*Requirement*
Begin with the line where "- product_id - product" appears. Set down that line and the rest of the records below it exactly as given.

Data items:
○ ○ ○

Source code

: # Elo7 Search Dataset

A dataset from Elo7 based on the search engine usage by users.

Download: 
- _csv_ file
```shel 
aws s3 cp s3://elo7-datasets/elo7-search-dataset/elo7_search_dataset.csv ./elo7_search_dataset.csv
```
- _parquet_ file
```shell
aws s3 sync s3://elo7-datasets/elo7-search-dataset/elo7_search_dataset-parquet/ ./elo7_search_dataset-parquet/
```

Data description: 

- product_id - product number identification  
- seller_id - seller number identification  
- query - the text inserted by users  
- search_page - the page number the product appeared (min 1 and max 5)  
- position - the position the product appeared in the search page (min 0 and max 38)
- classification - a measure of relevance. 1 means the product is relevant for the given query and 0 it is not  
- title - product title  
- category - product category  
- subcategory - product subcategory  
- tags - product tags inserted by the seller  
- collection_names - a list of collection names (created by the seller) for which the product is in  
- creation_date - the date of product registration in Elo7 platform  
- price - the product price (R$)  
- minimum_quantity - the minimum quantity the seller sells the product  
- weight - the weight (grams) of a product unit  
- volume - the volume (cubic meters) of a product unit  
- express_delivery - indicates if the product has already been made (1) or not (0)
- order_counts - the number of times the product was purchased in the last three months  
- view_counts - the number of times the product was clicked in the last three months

○ ○ ○

*Solution*
- product_id - product number identification  
- seller_id - seller number identification  
- query - the text inserted by users  
- search_page - the page number the product appeared (min 1 and max 5)  
- position - the position the product appeared in the search page (min 0 and max 38)
- classification - a measure of relevance. 1 means the product is relevant for the given query and 0 it is not  
- title - product title  
- category - product category  
- subcategory - product subcategory  
- tags - product tags inserted by the seller  
- collection_names - a list of collection names (created by the seller) for which the product is in  
- creation_date - the date of product registration in Elo7 platform  
- price - the product price (R$)  
- minimum_quantity - the minimum quantity the seller sells the product  
- weight - the weight (grams) of a product unit  
- volume - the volume (cubic meters) of a product unit  
- express_delivery - indicates if the product has already been made (1) or not (0)
- order_counts - the number of times the product was purchased in the last three months  
- view_counts - the number of times the product was clicked in the last three months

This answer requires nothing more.